Are We Feeding Food Allergies? New Research Examines the Rise in Childhood Allergies
Swedish Study Links Diverse Diet at 9 Months to Lower Food Allergy Risk
A 2025 Swedish study published in Pediatric Allergy and Immunology has added new insight to the growing concern about rising food allergies in children—a condition that now affects roughly
1 in 13 children in the U.S. and about 1 in 20 children in Canada.
Researchers in Sweden analyzed food allergy data from over 2,000 infants and found that introducing a wider variety of foods at nine months of age—including common allergens like eggs and peanuts—was associated with a reduced risk of food allergies by 18 months, especially in children with eczema or no family history of allergies.
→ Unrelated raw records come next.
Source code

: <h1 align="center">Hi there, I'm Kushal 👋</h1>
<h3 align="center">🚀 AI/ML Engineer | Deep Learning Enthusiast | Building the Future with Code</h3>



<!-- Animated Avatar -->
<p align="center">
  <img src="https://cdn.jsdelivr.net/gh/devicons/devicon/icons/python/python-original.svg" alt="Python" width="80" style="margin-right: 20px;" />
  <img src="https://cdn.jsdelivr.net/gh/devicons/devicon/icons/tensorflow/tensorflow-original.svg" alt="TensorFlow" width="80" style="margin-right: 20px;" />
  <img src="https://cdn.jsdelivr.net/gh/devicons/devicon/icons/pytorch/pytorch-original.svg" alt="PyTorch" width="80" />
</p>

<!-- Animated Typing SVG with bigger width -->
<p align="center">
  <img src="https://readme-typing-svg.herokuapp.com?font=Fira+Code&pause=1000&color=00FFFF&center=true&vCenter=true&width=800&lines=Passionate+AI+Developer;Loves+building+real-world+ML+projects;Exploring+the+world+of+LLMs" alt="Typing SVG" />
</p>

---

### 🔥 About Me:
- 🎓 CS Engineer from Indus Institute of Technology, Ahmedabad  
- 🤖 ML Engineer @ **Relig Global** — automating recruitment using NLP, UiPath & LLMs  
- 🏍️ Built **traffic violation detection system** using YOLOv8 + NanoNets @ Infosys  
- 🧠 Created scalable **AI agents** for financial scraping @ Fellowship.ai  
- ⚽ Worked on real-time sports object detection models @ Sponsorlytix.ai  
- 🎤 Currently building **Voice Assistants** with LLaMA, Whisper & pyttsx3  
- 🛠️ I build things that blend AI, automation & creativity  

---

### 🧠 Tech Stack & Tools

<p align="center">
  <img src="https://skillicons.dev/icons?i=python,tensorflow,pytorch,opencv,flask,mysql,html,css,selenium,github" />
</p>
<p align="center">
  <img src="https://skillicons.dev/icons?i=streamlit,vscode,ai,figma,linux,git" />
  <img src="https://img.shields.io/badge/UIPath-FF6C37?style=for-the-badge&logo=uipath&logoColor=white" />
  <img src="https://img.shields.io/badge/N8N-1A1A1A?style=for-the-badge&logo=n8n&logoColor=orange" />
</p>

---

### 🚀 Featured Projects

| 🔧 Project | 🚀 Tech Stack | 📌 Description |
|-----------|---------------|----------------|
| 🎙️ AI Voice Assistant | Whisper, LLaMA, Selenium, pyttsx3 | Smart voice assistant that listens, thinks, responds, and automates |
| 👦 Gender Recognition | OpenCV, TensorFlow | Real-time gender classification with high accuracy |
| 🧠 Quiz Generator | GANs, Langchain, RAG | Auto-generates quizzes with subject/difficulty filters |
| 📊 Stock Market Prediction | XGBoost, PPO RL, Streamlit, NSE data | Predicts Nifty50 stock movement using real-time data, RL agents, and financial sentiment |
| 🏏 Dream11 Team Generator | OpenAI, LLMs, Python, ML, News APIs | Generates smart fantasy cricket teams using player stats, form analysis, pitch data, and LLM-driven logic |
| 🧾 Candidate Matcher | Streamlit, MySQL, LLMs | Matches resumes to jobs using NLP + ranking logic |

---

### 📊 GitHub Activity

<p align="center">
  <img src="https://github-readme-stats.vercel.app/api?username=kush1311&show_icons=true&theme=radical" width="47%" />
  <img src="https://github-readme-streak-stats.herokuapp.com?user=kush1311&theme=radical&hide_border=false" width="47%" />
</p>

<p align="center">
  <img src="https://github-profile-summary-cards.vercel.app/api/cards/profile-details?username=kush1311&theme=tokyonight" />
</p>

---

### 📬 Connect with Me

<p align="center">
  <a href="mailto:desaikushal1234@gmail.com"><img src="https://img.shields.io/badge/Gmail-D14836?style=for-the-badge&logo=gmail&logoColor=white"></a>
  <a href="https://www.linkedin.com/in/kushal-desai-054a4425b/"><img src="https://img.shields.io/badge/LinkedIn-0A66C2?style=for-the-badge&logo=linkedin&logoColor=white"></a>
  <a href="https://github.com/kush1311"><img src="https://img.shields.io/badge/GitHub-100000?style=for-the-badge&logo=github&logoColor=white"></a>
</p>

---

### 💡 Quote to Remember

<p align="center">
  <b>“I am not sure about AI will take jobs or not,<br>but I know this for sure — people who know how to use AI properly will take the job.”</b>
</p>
This supports newer feeding guidelines adopted in Sweden since 2019, which recommend breastfeeding for the first six months, while also introducing solids between four and six months, gradually increasing food variety. Interestingly, a more diverse diet at six months did not show the same protective effect as at nine months.
The study also stressed the importance of including plant-based foods like legumes, fruits and vegetables. And while early exposure helps, starting solids before four months did not show added benefit in allergy prevention.
The Vaccine Connection: Food Proteins as a Risk Factor
Still, the Swedish research stops short of identifying all causes. Other experts, including Vinu Arumugham (in a 2015 paper in Journal of Developing Drugs), point to potential links between food allergies and food proteins used in vaccines—like egg, dairy and gelatin. Arumugham warns that adjuvants such as aluminum compounds may increase the risk of sensitization when injected alongside these food proteins, noting that there are no regulated limits on allergen content in vaccines.
Ultimately, while diet diversity appears to help, the authors emphasize a broader need to explore genetics, epigenetics and environmental exposures to understand the full picture of the childhood food allergy epidemic.